For the records below, say how many lines contain the string "създаването". Give no other text.

Saved data entries:
****************************************
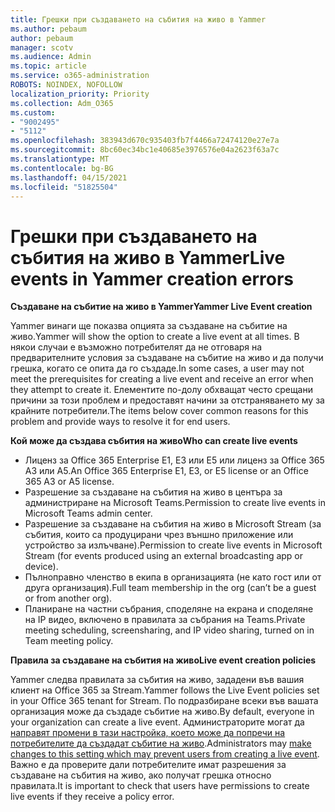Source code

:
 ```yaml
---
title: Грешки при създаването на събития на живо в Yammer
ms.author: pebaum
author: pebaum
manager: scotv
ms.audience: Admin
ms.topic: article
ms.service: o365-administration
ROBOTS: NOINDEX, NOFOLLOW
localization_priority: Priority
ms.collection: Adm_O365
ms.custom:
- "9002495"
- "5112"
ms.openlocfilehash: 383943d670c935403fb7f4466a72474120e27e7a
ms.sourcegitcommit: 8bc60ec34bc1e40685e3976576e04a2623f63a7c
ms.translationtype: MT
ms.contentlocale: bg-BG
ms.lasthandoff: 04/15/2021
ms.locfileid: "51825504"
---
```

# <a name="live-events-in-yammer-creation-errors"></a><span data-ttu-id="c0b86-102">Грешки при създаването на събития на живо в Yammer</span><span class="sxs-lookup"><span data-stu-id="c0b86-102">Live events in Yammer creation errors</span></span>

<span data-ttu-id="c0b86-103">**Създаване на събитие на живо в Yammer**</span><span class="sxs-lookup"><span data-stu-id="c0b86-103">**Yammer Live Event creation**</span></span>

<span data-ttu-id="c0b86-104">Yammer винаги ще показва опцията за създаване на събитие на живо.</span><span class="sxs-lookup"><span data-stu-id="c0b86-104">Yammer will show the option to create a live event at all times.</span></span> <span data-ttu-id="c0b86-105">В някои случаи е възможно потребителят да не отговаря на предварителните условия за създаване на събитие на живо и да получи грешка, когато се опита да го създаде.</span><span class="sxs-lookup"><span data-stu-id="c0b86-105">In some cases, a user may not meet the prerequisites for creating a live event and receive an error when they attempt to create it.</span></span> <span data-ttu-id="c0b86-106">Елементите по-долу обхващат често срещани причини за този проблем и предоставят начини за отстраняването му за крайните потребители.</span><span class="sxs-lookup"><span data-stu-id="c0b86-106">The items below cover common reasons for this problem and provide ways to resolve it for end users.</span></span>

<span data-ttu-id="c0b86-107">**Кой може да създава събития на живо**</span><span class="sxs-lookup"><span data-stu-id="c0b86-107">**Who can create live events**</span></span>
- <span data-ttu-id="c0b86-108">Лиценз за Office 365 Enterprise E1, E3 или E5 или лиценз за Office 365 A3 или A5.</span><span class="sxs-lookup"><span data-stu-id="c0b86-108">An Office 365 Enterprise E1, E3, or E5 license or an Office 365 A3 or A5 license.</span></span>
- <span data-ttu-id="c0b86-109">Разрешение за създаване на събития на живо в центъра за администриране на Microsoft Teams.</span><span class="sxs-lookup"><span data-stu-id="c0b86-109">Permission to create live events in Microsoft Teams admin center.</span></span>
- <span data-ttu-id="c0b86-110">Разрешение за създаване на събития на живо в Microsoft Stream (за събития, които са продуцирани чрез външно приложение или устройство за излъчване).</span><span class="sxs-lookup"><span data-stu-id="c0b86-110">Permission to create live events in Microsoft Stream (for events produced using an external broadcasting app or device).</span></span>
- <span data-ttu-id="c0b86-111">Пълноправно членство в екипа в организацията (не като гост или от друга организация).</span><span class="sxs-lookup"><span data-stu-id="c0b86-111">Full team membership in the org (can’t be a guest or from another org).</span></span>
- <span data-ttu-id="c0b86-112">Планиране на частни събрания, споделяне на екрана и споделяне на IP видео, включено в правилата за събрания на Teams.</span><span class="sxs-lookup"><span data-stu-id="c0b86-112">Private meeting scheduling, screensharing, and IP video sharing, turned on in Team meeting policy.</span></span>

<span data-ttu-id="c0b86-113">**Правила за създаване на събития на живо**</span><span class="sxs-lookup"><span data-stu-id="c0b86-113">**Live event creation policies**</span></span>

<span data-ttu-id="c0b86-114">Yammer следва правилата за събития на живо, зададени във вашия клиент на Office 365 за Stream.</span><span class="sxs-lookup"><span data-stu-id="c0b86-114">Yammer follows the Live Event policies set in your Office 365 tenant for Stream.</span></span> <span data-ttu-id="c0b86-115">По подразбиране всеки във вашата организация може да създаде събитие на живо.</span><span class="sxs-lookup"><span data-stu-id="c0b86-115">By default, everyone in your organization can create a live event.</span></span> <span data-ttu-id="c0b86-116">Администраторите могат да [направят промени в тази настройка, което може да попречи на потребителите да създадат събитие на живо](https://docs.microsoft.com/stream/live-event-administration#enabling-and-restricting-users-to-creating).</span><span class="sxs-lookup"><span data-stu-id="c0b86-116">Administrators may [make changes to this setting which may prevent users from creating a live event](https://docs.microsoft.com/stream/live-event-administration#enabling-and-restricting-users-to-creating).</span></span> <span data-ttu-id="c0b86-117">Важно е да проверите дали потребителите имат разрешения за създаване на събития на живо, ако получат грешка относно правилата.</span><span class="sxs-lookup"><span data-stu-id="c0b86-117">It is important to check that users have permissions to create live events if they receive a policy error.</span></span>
****************************************
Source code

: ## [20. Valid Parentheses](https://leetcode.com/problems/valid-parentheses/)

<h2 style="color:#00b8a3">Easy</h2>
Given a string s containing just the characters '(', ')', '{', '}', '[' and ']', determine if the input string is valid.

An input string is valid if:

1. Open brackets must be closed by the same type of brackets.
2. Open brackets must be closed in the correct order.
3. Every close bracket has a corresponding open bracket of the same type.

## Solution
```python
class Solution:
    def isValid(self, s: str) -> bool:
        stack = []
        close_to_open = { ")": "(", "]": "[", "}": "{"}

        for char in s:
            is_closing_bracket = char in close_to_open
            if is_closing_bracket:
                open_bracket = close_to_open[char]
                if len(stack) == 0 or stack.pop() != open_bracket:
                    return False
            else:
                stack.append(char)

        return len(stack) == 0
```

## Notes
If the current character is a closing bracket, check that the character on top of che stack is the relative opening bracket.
****************************************
▶ Task response: 2